What to work on: Find all lines with the word "exists" in the material, then copy them.
----- Data for processing -----
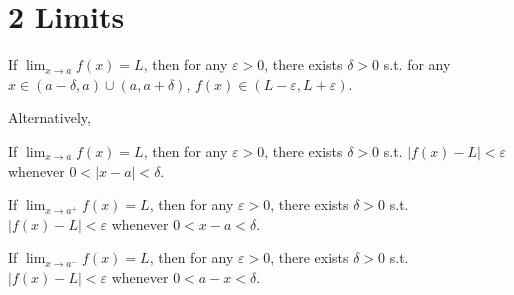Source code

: \section*{2 Limits}


\begin{definition}[Limit]
  If $\displaystyle\lim_{x \to a} f(x) = L$, then for any $\varepsilon > 0$, there exists $\delta > 0$ s.t. for any $x \in (a - \delta, a) \cup (a, a + \delta)$, $f(x) \in (L - \varepsilon, L + \varepsilon)$.
\end{definition}

Alternatively,

\begin{definition}[Limit]
  If $\displaystyle\lim_{x \to a} f(x) = L$, then for any $\varepsilon > 0$, there exists $\delta > 0$ s.t. $|f(x) - L| < \varepsilon$ whenever $0 < |x - a| < \delta$.
\end{definition}

\begin{definition}
  If $\displaystyle\lim_{x \to a^+} f(x) = L$, then for any $\varepsilon > 0$, there exists $\delta > 0$ s.t. $|f(x) - L| < \varepsilon$ whenever $0 < x - a < \delta$.
\end{definition}

\begin{definition}
  If $\displaystyle\lim_{x \to a^-} f(x) = L$, then for any $\varepsilon > 0$, there exists $\delta > 0$ s.t. $|f(x) - L| < \varepsilon$ whenever $0 < a - x < \delta$.
\end{definition}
-----
Result below:
  If $\displaystyle\lim_{x \to a} f(x) = L$, then for any $\varepsilon > 0$, there exists $\delta > 0$ s.t. for any $x \in (a - \delta, a) \cup (a, a + \delta)$, $f(x) \in (L - \varepsilon, L + \varepsilon)$.
  If $\displaystyle\lim_{x \to a} f(x) = L$, then for any $\varepsilon > 0$, there exists $\delta > 0$ s.t. $|f(x) - L| < \varepsilon$ whenever $0 < |x - a| < \delta$.
  If $\displaystyle\lim_{x \to a^+} f(x) = L$, then for any $\varepsilon > 0$, there exists $\delta > 0$ s.t. $|f(x) - L| < \varepsilon$ whenever $0 < x - a < \delta$.
  If $\displaystyle\lim_{x \to a^-} f(x) = L$, then for any $\varepsilon > 0$, there exists $\delta > 0$ s.t. $|f(x) - L| < \varepsilon$ whenever $0 < a - x < \delta$.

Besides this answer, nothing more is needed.